### WHAT IS NEEDED
Omit images. Retype all entries verbatim.

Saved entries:
----

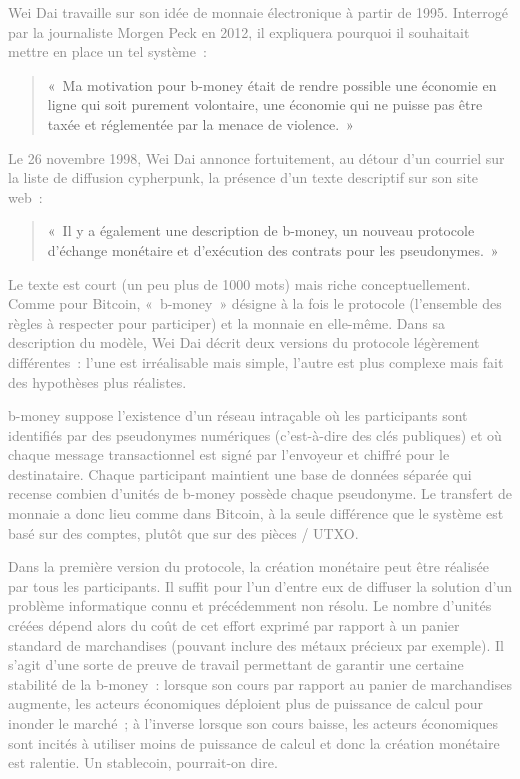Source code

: \textcolor{gray}{Wei Dai travaille sur son idée de monnaie électronique à partir de 1995. Interrogé par la journaliste Morgen Peck en 2012, il expliquera pourquoi il souhaitait mettre en place un tel système~:}

\begin{quote}
«~Ma motivation pour b-money était de rendre possible une économie en ligne qui soit purement volontaire, une économie qui ne puisse pas être taxée et réglementée par la menace de violence.~»
\end{quote}

\textcolor{gray}{Le 26 novembre 1998, Wei Dai annonce fortuitement, au détour d'un courriel sur la liste de diffusion cypherpunk, la présence d'un texte descriptif sur son site web~:}

\begin{quote}
«~Il y a également une description de b-money, un nouveau protocole d'échange monétaire et d'exécution des contrats pour les pseudonymes.~»
\end{quote}

\textcolor{gray}{Le texte est court (un peu plus de 1000 mots) mais riche conceptuellement. Comme pour Bitcoin, «~b-money~» désigne à la fois le protocole (l'ensemble des règles à respecter pour participer) et la monnaie en elle-même. Dans sa description du modèle, Wei Dai décrit deux versions du protocole légèrement différentes~: l'une est irréalisable mais simple, l'autre est plus complexe mais fait des hypothèses plus réalistes.}

\textcolor{gray}{b-money suppose l'existence d'un réseau intraçable où les participants sont identifiés par des pseudonymes numériques (c'est-à-dire des clés publiques) et où chaque message transactionnel est signé par l'envoyeur et chiffré pour le destinataire. Chaque participant maintient une base de données séparée qui recense combien d'unités de b-money possède chaque pseudonyme. Le transfert de monnaie a donc lieu comme dans Bitcoin, à la seule différence que le système est basé sur des comptes, plutôt que sur des pièces / UTXO.}

\textcolor{gray}{Dans la première version du protocole, la création monétaire peut être réalisée par tous les participants. Il suffit pour l'un d'entre eux de diffuser la solution d'un problème informatique connu et précédemment non résolu. Le nombre d'unités créées dépend alors du coût de cet effort exprimé par rapport à un panier standard de marchandises (pouvant inclure des métaux précieux par exemple). Il s'agit d'une sorte de preuve de travail permettant de garantir une certaine stabilité de la b-money~: lorsque son cours par rapport au panier de marchandises augmente, les acteurs économiques déploient plus de puissance de calcul pour inonder le marché~; à l'inverse lorsque son cours baisse, les acteurs économiques sont incités à utiliser moins de puissance de calcul et donc la création monétaire est ralentie. Un stablecoin, pourrait-on dire.}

----

### ANSWER TO THIS EXERCISE
Source code

: \textcolor{gray}{Wei Dai travaille sur son idée de monnaie électronique à partir de 1995. Interrogé par la journaliste Morgen Peck en 2012, il expliquera pourquoi il souhaitait mettre en place un tel système~:}

\begin{quote}
«~Ma motivation pour b-money était de rendre possible une économie en ligne qui soit purement volontaire, une économie qui ne puisse pas être taxée et réglementée par la menace de violence.~»
\end{quote}

\textcolor{gray}{Le 26 novembre 1998, Wei Dai annonce fortuitement, au détour d'un courriel sur la liste de diffusion cypherpunk, la présence d'un texte descriptif sur son site web~:}

\begin{quote}
«~Il y a également une description de b-money, un nouveau protocole d'échange monétaire et d'exécution des contrats pour les pseudonymes.~»
\end{quote}

\textcolor{gray}{Le texte est court (un peu plus de 1000 mots) mais riche conceptuellement. Comme pour Bitcoin, «~b-money~» désigne à la fois le protocole (l'ensemble des règles à respecter pour participer) et la monnaie en elle-même. Dans sa description du modèle, Wei Dai décrit deux versions du protocole légèrement différentes~: l'une est irréalisable mais simple, l'autre est plus complexe mais fait des hypothèses plus réalistes.}

\textcolor{gray}{b-money suppose l'existence d'un réseau intraçable où les participants sont identifiés par des pseudonymes numériques (c'est-à-dire des clés publiques) et où chaque message transactionnel est signé par l'envoyeur et chiffré pour le destinataire. Chaque participant maintient une base de données séparée qui recense combien d'unités de b-money possède chaque pseudonyme. Le transfert de monnaie a donc lieu comme dans Bitcoin, à la seule différence que le système est basé sur des comptes, plutôt que sur des pièces / UTXO.}

\textcolor{gray}{Dans la première version du protocole, la création monétaire peut être réalisée par tous les participants. Il suffit pour l'un d'entre eux de diffuser la solution d'un problème informatique connu et précédemment non résolu. Le nombre d'unités créées dépend alors du coût de cet effort exprimé par rapport à un panier standard de marchandises (pouvant inclure des métaux précieux par exemple). Il s'agit d'une sorte de preuve de travail permettant de garantir une certaine stabilité de la b-money~: lorsque son cours par rapport au panier de marchandises augmente, les acteurs économiques déploient plus de puissance de calcul pour inonder le marché~; à l'inverse lorsque son cours baisse, les acteurs économiques sont incités à utiliser moins de puissance de calcul et donc la création monétaire est ralentie. Un stablecoin, pourrait-on dire.}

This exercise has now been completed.